===== TASK DATA

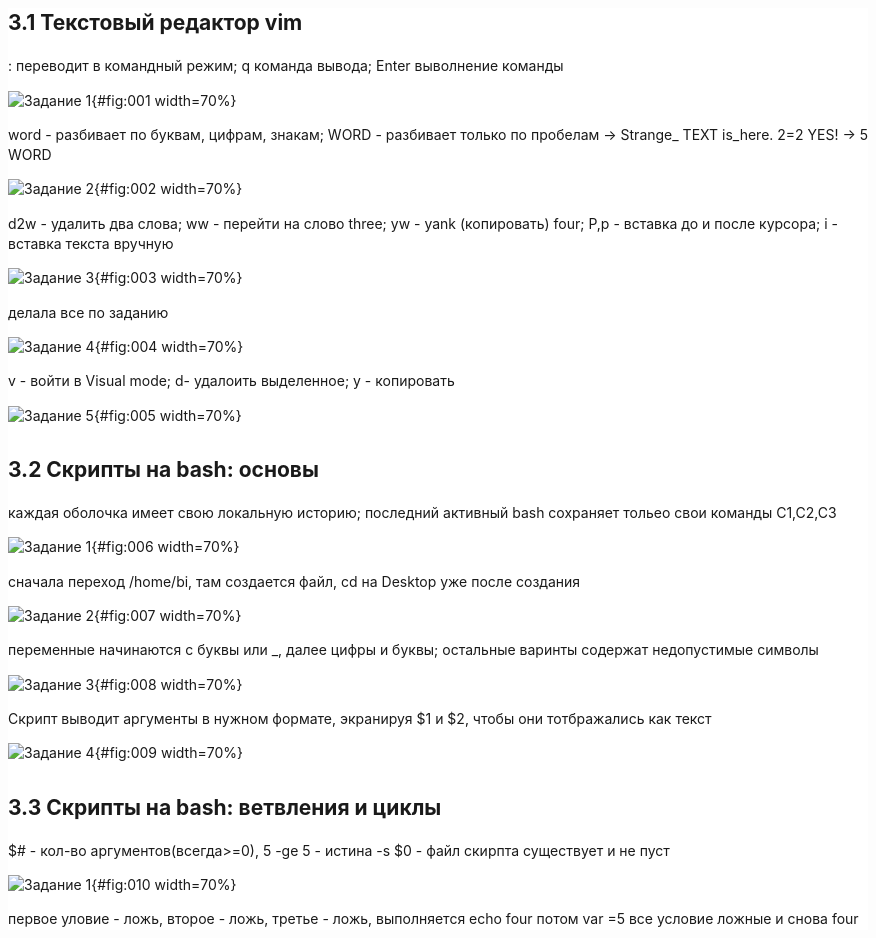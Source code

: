 ## 3.1 Текстовый редактор vim 

: переводит в командный режим; q команда вывода; Enter  выволнение команды

![Задание 1](image/1){#fig:001 width=70%}

word - разбивает по буквам, цифрам, знакам; WORD - разбивает только по пробелам -> Strange_ TEXT is_here. 2=2 YES! -> 5 WORD

![Задание 2](image/2){#fig:002 width=70%}

d2w - удалить два слова; ww - перейти на слово three; yw - yank (копировать) four; P,p - вставка до и после курсора; i - вставка текста вручную

![Задание 3](image/3){#fig:003 width=70%}

делала все по заданию

![Задание 4](image/4){#fig:004 width=70%}

v - войти в Visual mode; d- удалоить выделенное; y - копировать

![Задание 5](image/5){#fig:005 width=70%}

## 3.2 Скрипты на bash: основы

каждая оболочка имеет свою локальную историю; последний активный bash  сохраняет тольео свои команды С1,С2,С3

![Задание 1](image/6){#fig:006 width=70%}

сначала переход /home/bi, там создается файл, cd на Desktop уже после создания

![Задание 2](image/7){#fig:007 width=70%}

переменные начинаются с буквы или _, далее цифры и буквы; остальные варинты содержат недопустимые символы

![Задание 3](image/8){#fig:008 width=70%}

Скрипт выводит аргументы в нужном формате, экранируя $1 и $2, чтобы они тотбражались как текст

![Задание 4](image/9){#fig:009 width=70%}

## 3.3 Скрипты на bash: ветвления и циклы

$# - кол-во аргументов(всегда>=0), 5 -ge 5 - истина -s $0 - файл скирпта существует и не пуст

![Задание 1](image/10){#fig:010 width=70%}

первое уловие - ложь, второе - ложь, третье - ложь, выполняется echo four потом var =5 все условие ложные и снова four
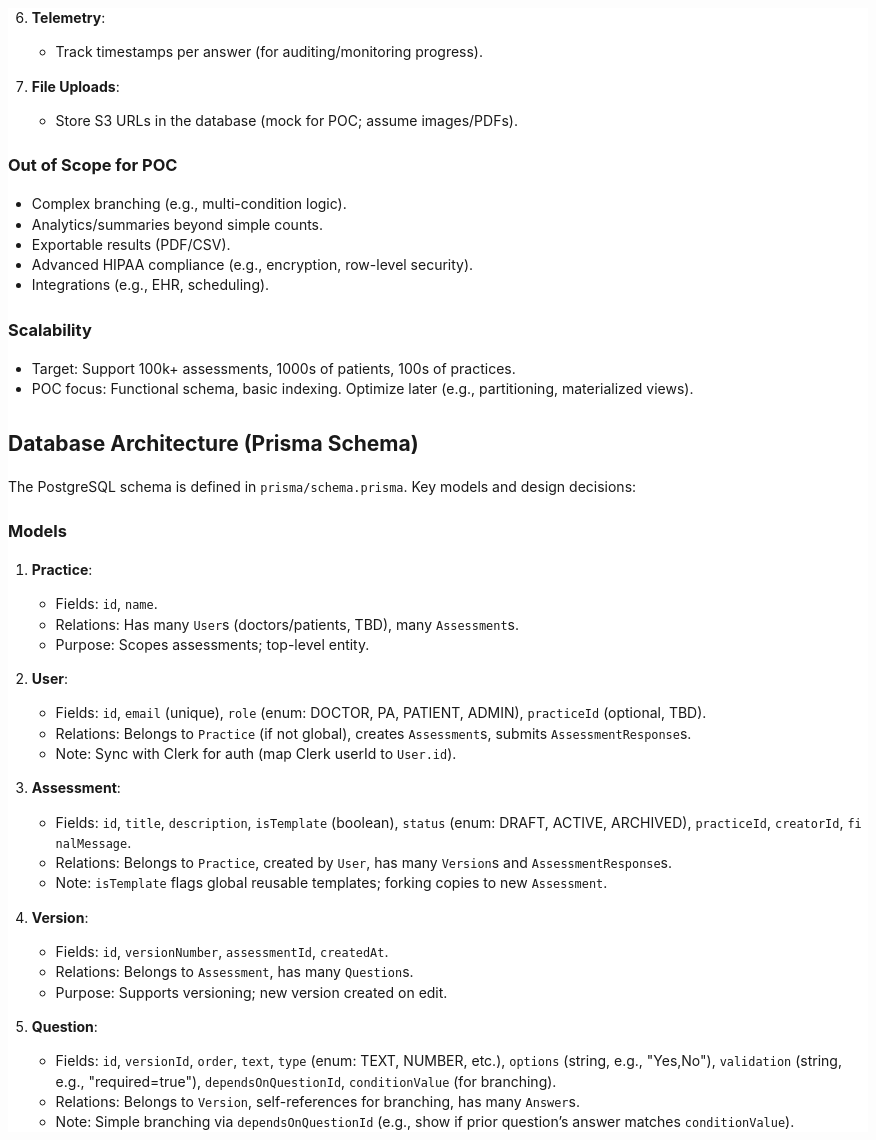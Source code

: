 6. **Telemetry**:
   - Track timestamps per answer (for auditing/monitoring progress).

7. **File Uploads**:
   - Store S3 URLs in the database (mock for POC; assume images/PDFs).

### Out of Scope for POC
- Complex branching (e.g., multi-condition logic).
- Analytics/summaries beyond simple counts.
- Exportable results (PDF/CSV).
- Advanced HIPAA compliance (e.g., encryption, row-level security).
- Integrations (e.g., EHR, scheduling).

### Scalability
- Target: Support 100k+ assessments, 1000s of patients, 100s of practices.
- POC focus: Functional schema, basic indexing. Optimize later (e.g., partitioning, materialized views).

## Database Architecture (Prisma Schema)
The PostgreSQL schema is defined in `prisma/schema.prisma`. Key models and design decisions:

### Models
1. **Practice**:
   - Fields: `id`, `name`.
   - Relations: Has many `User`s (doctors/patients, TBD), many `Assessment`s.
   - Purpose: Scopes assessments; top-level entity.

2. **User**:
   - Fields: `id`, `email` (unique), `role` (enum: DOCTOR, PA, PATIENT, ADMIN), `practiceId` (optional, TBD).
   - Relations: Belongs to `Practice` (if not global), creates `Assessment`s, submits `AssessmentResponse`s.
   - Note: Sync with Clerk for auth (map Clerk userId to `User.id`).

3. **Assessment**:
   - Fields: `id`, `title`, `description`, `isTemplate` (boolean), `status` (enum: DRAFT, ACTIVE, ARCHIVED), `practiceId`, `creatorId`, `finalMessage`.
   - Relations: Belongs to `Practice`, created by `User`, has many `Version`s and `AssessmentResponse`s.
   - Note: `isTemplate` flags global reusable templates; forking copies to new `Assessment`.

4. **Version**:
   - Fields: `id`, `versionNumber`, `assessmentId`, `createdAt`.
   - Relations: Belongs to `Assessment`, has many `Question`s.
   - Purpose: Supports versioning; new version created on edit.

5. **Question**:
   - Fields: `id`, `versionId`, `order`, `text`, `type` (enum: TEXT, NUMBER, etc.), `options` (string, e.g., "Yes,No"), `validation` (string, e.g., "required=true"), `dependsOnQuestionId`, `conditionValue` (for branching).
   - Relations: Belongs to `Version`, self-references for branching, has many `Answer`s.
   - Note: Simple branching via `dependsOnQuestionId` (e.g., show if prior question’s answer matches `conditionValue`).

==========

**EXERCISE REQUIREMENTS:** Nothing except the lines from the one containing "существует и не пуст" through the one containing "- Exportable results (PDF/CSV)." should appear in the answer, exactly as above and without pictures.

**SOLUTION TO THE EXERCISE:**
$# - кол-во аргументов(всегда>=0), 5 -ge 5 - истина -s $0 - файл скирпта существует и не пуст

![Задание 1](image/10){#fig:010 width=70%}

первое уловие - ложь, второе - ложь, третье - ложь, выполняется echo four потом var =5 все условие ложные и снова four
Source code

: 6. **Telemetry**:
   - Track timestamps per answer (for auditing/monitoring progress).

7. **File Uploads**:
   - Store S3 URLs in the database (mock for POC; assume images/PDFs).

### Out of Scope for POC
- Complex branching (e.g., multi-condition logic).
- Analytics/summaries beyond simple counts.
- Exportable results (PDF/CSV).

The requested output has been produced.